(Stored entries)

- - -

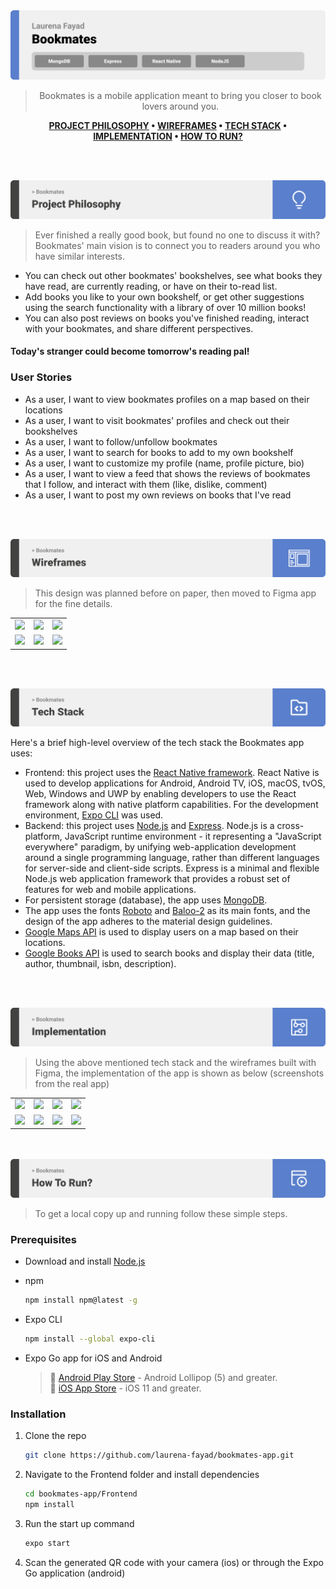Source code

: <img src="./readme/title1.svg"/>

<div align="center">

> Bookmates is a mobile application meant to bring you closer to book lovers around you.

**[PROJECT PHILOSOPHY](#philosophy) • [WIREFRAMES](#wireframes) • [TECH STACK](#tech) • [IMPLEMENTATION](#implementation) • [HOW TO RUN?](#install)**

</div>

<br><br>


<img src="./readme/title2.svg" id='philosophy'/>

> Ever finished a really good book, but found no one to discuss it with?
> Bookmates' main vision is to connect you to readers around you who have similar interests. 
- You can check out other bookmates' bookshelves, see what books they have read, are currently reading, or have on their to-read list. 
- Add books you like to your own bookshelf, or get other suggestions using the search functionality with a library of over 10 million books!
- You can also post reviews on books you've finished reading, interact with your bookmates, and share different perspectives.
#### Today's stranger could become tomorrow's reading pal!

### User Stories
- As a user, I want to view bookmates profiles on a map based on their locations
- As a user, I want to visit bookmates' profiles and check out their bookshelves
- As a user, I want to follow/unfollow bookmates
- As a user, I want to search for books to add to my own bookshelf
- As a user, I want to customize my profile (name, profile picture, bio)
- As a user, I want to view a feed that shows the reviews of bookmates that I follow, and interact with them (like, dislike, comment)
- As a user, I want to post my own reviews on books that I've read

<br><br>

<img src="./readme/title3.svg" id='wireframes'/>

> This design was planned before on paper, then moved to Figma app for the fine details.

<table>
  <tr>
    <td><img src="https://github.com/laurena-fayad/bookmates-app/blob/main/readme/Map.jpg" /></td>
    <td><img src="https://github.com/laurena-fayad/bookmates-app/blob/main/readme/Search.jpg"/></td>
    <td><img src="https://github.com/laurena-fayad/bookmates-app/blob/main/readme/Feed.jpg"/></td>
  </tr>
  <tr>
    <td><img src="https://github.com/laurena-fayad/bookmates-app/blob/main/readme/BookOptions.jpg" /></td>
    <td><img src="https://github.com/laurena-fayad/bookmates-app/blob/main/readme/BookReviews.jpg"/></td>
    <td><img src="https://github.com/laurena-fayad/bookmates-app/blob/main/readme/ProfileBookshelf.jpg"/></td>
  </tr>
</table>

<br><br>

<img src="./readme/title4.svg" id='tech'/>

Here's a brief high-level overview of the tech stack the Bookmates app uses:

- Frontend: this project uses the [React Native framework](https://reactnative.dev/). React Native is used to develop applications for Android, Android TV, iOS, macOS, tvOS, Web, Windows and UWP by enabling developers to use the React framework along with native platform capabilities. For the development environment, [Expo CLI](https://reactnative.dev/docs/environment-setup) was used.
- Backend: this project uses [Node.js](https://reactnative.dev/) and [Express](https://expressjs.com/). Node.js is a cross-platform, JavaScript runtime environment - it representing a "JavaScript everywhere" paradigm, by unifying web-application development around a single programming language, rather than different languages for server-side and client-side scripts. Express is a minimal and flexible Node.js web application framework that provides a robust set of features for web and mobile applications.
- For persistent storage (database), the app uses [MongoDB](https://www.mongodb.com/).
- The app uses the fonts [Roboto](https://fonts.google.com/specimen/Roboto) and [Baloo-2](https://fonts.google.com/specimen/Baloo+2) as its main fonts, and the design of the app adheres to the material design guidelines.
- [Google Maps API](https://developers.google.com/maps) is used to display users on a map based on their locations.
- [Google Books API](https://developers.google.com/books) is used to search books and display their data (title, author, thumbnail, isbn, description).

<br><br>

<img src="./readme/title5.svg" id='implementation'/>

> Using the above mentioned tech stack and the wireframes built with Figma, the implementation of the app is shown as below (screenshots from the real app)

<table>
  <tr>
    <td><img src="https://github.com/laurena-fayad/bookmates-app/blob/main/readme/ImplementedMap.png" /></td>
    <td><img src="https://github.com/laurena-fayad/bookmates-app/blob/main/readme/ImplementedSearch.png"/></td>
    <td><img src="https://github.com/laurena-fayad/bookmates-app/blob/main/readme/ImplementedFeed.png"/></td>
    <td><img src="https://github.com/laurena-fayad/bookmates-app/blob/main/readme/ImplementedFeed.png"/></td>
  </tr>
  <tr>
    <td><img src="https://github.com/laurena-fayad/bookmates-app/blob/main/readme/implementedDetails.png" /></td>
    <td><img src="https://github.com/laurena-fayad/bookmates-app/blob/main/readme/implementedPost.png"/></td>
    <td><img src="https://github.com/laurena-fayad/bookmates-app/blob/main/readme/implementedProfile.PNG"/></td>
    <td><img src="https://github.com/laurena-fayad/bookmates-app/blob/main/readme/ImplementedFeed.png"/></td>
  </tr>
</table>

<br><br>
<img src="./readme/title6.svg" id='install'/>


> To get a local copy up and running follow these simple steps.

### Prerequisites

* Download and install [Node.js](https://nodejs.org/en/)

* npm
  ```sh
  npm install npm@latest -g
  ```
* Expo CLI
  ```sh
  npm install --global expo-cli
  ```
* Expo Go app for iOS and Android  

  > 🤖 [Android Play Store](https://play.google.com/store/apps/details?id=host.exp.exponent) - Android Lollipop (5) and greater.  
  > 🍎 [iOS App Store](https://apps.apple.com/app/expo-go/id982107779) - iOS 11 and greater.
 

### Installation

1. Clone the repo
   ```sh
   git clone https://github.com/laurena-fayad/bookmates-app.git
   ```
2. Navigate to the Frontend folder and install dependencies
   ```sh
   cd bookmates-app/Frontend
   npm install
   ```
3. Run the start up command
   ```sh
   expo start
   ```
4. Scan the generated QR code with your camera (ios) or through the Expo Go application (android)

- - -

Show the lines from the data above that contain the string "different".

- You can also post reviews on books you've finished reading, interact with your bookmates, and share different perspectives.
- Backend: this project uses [Node.js](https://reactnative.dev/) and [Express](https://expressjs.com/). Node.js is a cross-platform, JavaScript runtime environment - it representing a "JavaScript everywhere" paradigm, by unifying web-application development around a single programming language, rather than different languages for server-side and client-side scripts. Express is a minimal and flexible Node.js web application framework that provides a robust set of features for web and mobile applications.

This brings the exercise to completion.